It's Friday lunchtime, and the team from the Donal MacIntyre show is frantically scouring the pages of this week's newspapers.

Me: "What about the one-armed thief who stole a single cufflink?"

Phil: "That one's true, I'm afraid."

Bob: "And the North Yorkshire Police really did have had 200,000 calls about a job ad. Though even if they hadn't, I'm not sure that story was interesting enough to be a MUP."

MUP is our shorthand term for Made Up Phenomena: stories which, though widely reported, turn out to be at best gross exaggerations and at worst completely untrue. An alleged link between Facebook and cancer; a plan for Kellogg's to laser their logo onto cornflakes; and an epidemic of middle class shoplifting. All have been outed as MUPs by team MacIntyre.

Donal MacIntyre is 5 live's own investigative magazine show. Most of what we do is hard-hitting, serious stuff. In recent months we've exposed flaws in the government's new student visa scheme, heard from a whistleblower about corruption inside the Royal Military Police and revealed how MPs routinely pay their staff a fraction of the minimum wage they voted into law.

Most of the week is spent researching big stories like these. However on Friday mornings everyone in the office applies the full forensic might of their investigative skills to more trivial subjects.

This week, we were struggling. But then... MUP alert! We noticed a story running in several of Thursday's papers about the imminent launch of a luxury toilet roll.

"Waitrose has included a 'significant' amount of cashmere, a luxury fibre usually associated with expensive jumpers, socks and scarfs, in the new toilet roll billed as 'the most luxurious bathroom tissue yet'," according to the The Daily Mail.


Our reporter Phil Kemp rang Waitrose to request a telephone interview. Keen for some extra publicity, they agreed. The spokesman admitted that there wasn't in fact any wool in the cashmere toilet roll. But it does contain, he said, oil extracted from goat hair.

A few minutes research on the internet and our reporter Phil was in touch with Martha Ann Englert, lead reporter on the website All About Goats. (Yes, there really is a website specialising in goat stories.) Did the idea of making a toilet roll containing goat wool oil make any sense? "I read a lot of scientific research papers on goats and I speak to a lot of people who breed them. This is the first time I have ever heard of someone claiming to extract oil from the fibre of goats."

Sheep wool apparently is much richer in oil. But who'd pay extra to wipe their bottom on Shetland or worsted?

Innes Bowen is Assistant Editor at BBC Radio Current Affairs and Producer of the Donal MacIntyre show


  • Comment number 1.


  • Comment number 2.

    Innes, as you are 5Live's investigative programme could you please investigate how many television studios MOTD presenters' chauffeurs drive past each week when shuttling them from the North East/West to London.
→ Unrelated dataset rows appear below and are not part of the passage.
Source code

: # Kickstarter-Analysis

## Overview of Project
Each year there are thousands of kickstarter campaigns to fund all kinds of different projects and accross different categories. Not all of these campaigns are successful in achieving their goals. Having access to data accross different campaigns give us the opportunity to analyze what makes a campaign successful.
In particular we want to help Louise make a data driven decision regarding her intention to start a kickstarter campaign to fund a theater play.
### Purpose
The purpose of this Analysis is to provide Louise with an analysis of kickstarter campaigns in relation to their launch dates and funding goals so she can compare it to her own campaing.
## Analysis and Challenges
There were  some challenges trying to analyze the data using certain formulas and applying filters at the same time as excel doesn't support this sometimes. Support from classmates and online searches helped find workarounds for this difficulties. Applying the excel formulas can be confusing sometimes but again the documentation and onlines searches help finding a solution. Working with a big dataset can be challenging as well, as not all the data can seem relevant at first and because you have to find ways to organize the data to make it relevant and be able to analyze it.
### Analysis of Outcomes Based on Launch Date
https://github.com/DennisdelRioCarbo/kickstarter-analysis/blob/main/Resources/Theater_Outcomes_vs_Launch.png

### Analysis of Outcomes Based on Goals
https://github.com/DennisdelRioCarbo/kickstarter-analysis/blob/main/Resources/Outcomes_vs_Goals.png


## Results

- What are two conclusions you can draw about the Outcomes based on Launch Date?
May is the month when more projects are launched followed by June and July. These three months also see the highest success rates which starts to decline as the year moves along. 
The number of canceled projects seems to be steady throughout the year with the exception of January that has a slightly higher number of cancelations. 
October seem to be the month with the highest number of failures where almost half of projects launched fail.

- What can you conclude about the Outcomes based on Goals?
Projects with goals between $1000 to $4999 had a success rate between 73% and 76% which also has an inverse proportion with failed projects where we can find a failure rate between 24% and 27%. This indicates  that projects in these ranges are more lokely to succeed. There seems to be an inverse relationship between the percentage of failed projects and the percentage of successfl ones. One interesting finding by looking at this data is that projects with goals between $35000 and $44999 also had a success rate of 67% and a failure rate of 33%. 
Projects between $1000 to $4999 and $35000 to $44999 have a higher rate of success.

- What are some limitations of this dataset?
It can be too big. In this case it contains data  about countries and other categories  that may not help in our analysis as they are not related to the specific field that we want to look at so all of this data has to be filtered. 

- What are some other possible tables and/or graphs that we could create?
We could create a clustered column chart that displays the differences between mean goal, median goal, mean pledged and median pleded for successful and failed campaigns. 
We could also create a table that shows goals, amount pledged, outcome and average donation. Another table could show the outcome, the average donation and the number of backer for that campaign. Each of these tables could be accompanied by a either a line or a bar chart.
    Oh, and how many BBC Belfast radio studios are unused betweem 10-1pm on Friday, Saturday and Sunday and how much CO2 it costs (as the BBC is so concerned about "gloabl warming") to fly over 40 times a year between Belfast and London.

    Many thanks.

    And finally, nice to see you've started to cover items on your programme as banal and irrelevant as the rest of 5Live. The station does have standards to dumb down, it seems your programme recieved the memo.

    Well done.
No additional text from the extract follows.